If the popularity of our packing blog and frequency of questions on the cocktail-party circuit are any indication, what to wear on your travels can be as big of a decision as where to go. And we can help with both.
This month’s Caroline Says is all about labels – brands and fabrics that go the distance, literally thousands of miles from home and back again in one piece. No holes (unless perhaps you’re running with the bulls in Pamplona). No stains. No need to compromise your style for comfort. We’re talking wash-and-wear-ability 101.
While you may normally prefer natural fabrics like 100% cotton and linen, they’re not the best choice for long-haul travel (unless you want to spend your vacation time ironing or your budget paying for laundry service).
The key is to choose synthetic (man-made) fabrics with names like viscose, rayon, spandex, acetate, Tencel, even polyester. Like the ingredients found on a Lean Cuisine label, no one really knows what they are, but they do serve a purpose. They stretch, roll, dry quickly, and emerge wrinkle free if hand-washed in hotel basins. (Yes, I do that on occasion.)
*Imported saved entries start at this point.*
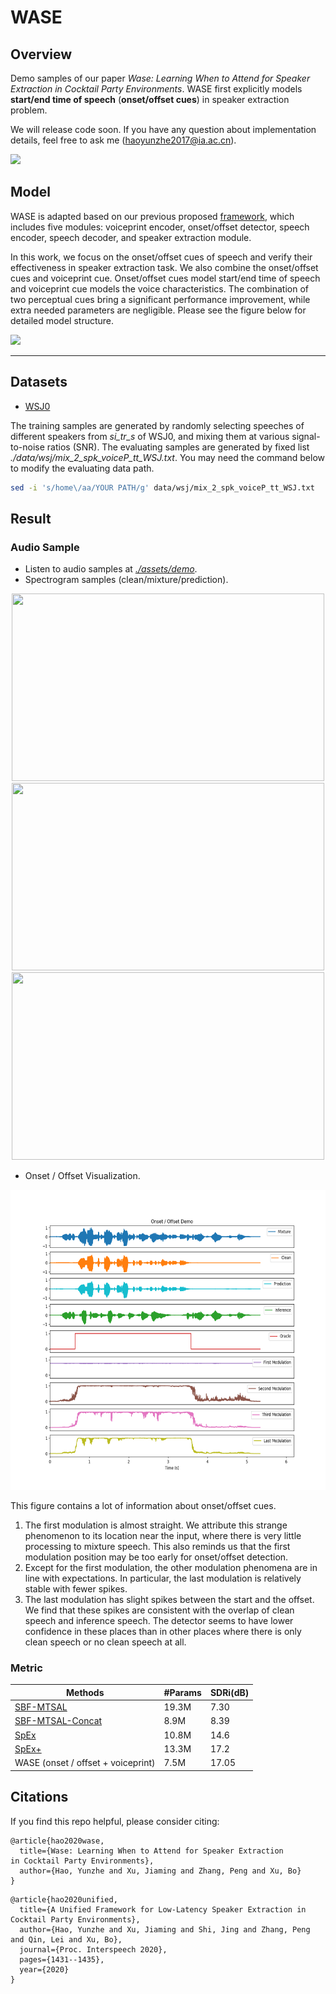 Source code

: # WASE

## Overview

Demo samples of our paper *Wase: Learning When to Attend for Speaker Extraction in Cocktail Party Environments*. WASE first explicitly models **start/end time of speech** (**onset/offset cues**) in speaker extraction problem.

We will release code soon. If you have any question about implementation details, feel free to ask me (haoyunzhe2017@ia.ac.cn).

![](./assets/framework.png)

## Model

WASE is adapted based on our previous proposed [framework](http://www.interspeech2020.org/uploadfile/pdf/Mon-3-11-6.pdf), which includes five modules: voiceprint encoder, onset/offset detector, speech encoder, speech decoder, and speaker extraction module.

In this work, we focus on the onset/offset cues of speech and verify their effectiveness in speaker extraction task. We also combine the onset/offset cues and voiceprint cue. Onset/offset
cues model start/end time of speech and voiceprint cue models the
voice characteristics. The combination of two perceptual cues bring a significant performance improvement, while extra needed parameters are negligible. Please see the figure below for detailed model structure.

![](./assets/model.png)
***************************************************************

## Datasets
* [WSJ0](https://catalog.ldc.upenn.edu/LDC93S6A)

The training samples are generated by randomly selecting speeches of different speakers from *si_tr_s* of WSJ0, and mixing them at various signal-to-noise ratios (SNR). The evaluating samples are generated by fixed list *./data/wsj/mix_2_spk_voiceP_tt_WSJ.txt*. 
You may need the command below to modify the evaluating data path.
```bash
sed -i 's/home\/aa/YOUR PATH/g' data/wsj/mix_2_spk_voiceP_tt_WSJ.txt
```

## Result

### Audio Sample

<!-- - Listen to audio sample at webpage: http://swpark.me/voicefilter/ -->
- Listen to audio samples at [*./assets/demo*](./assets/demo).
- Spectrogram samples (clean/mixture/prediction).

<div  align="center">    
<img src="./assets/demo/fm_mf/0_None1_clean.png" width = 500 height = 300 />
<img src="./assets/demo/fm_mf/0_None1_noisy.png" width = 500 height = 300 />
<img src="./assets/demo/fm_mf/0_None1_pre.png" width = 500 height = 300 />
</div>

- Onset / Offset Visualization.

<div  align="center">    
<img src="./assets/onset_offset_demo.png" width = 960 height = 480 />
</div>

This figure contains a lot of information about onset/offset cues.
1. The first modulation is almost straight. We attribute this strange phenomenon to its location near the input, where there is very little processing to mixture speech. This also reminds us that the first modulation position may be too early for onset/offset detection.
2. Except for the first modulation, the other modulation phenomena are in line with expectations. In particular, the last modulation is relatively stable with fewer spikes.
3. The last modulation has slight spikes between the start and the offset. We find that these spikes are consistent with the overlap of clean speech and inference speech. The detector seems to have lower confidence in these places than in other places where there is only clean speech or no clean speech at all.


### Metric

| Methods             | #Params | SDRi(dB) |
| ---------------------- | ----- | ---- |
| [SBF-MTSAL](https://ieeexplore.ieee.org/document/8683874)   |  19.3M  |  7.30 |
| [SBF-MTSAL-Concat](https://ieeexplore.ieee.org/document/8683874)      | 8.9M  | 8.39 |
| [SpEx](https://ieeexplore.ieee.org/document/9067003)      | 10.8M  | 14.6 |
| [SpEx+](https://arxiv.org/abs/2005.04686)      | 13.3M  | 17.2 |
| WASE (onset / offset + voiceprint)      | 7.5M   | 17.05 |


## Citations

If you find this repo helpful, please consider citing:

```
@article{hao2020wase,
  title={Wase: Learning When to Attend for Speaker Extraction
in Cocktail Party Environments},
  author={Hao, Yunzhe and Xu, Jiaming and Zhang, Peng and Xu, Bo}
}
```

```
@article{hao2020unified,
  title={A Unified Framework for Low-Latency Speaker Extraction in Cocktail Party Environments},
  author={Hao, Yunzhe and Xu, Jiaming and Shi, Jing and Zhang, Peng and Qin, Lei and Xu, Bo},
  journal={Proc. Interspeech 2020},
  pages={1431--1435},
  year={2020}
}
```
They can be fashionable, too. Think a pair of white jeans or black pants with a little stretch: comfortable for the plane, then reinvented with a tee shirt for touring and a tunic or colorful wrap for evening. Sportswear from lululemon and Athleta is a good choice. The Champion line from Target isn’t bad either.
Casual dresses are a good choice, especially in the warmer months. Universally flattering wrap dresses (the kind Diane Von Furstenberg made famous) can be wrapped up in a ball and unfurled with nary a wrinkle, so they, too, are smart packing picks. Missoni also makes travel-friendly dresses. If DVF is too pricy, there are plenty of looks for less. J.McLaughlin sells similar frocks as well as other pieces in that same forgiving fabric.
Recently our Italian onsite, IC Bellagio, sent some nice clothes from Anatomie, which was new to me. I’m also partial to Vince, and for warm-weather footwear, there’s nothing better than Havaianas flip-flops. They’re light and comfy. Stick to the three-shoe rule: wear your heaviest ones on the plane, and take TWO other pairs, one casual and one to dress up. No more.
Remember, too, that shopping is part of travel fun, so don’t take so much that you can’t fit new purchases in your carry on! for the return home. I’ve read about people who intentionally take their oldest clothes or inexpensive essentials on their trip, only to discard them once worn to free up space in their luggage. But who wants to leave a trail of dirty clothes scattered across the continent? Global worn-ing and all.
Caroline Travels the World (wrinkle free)…And So Can You.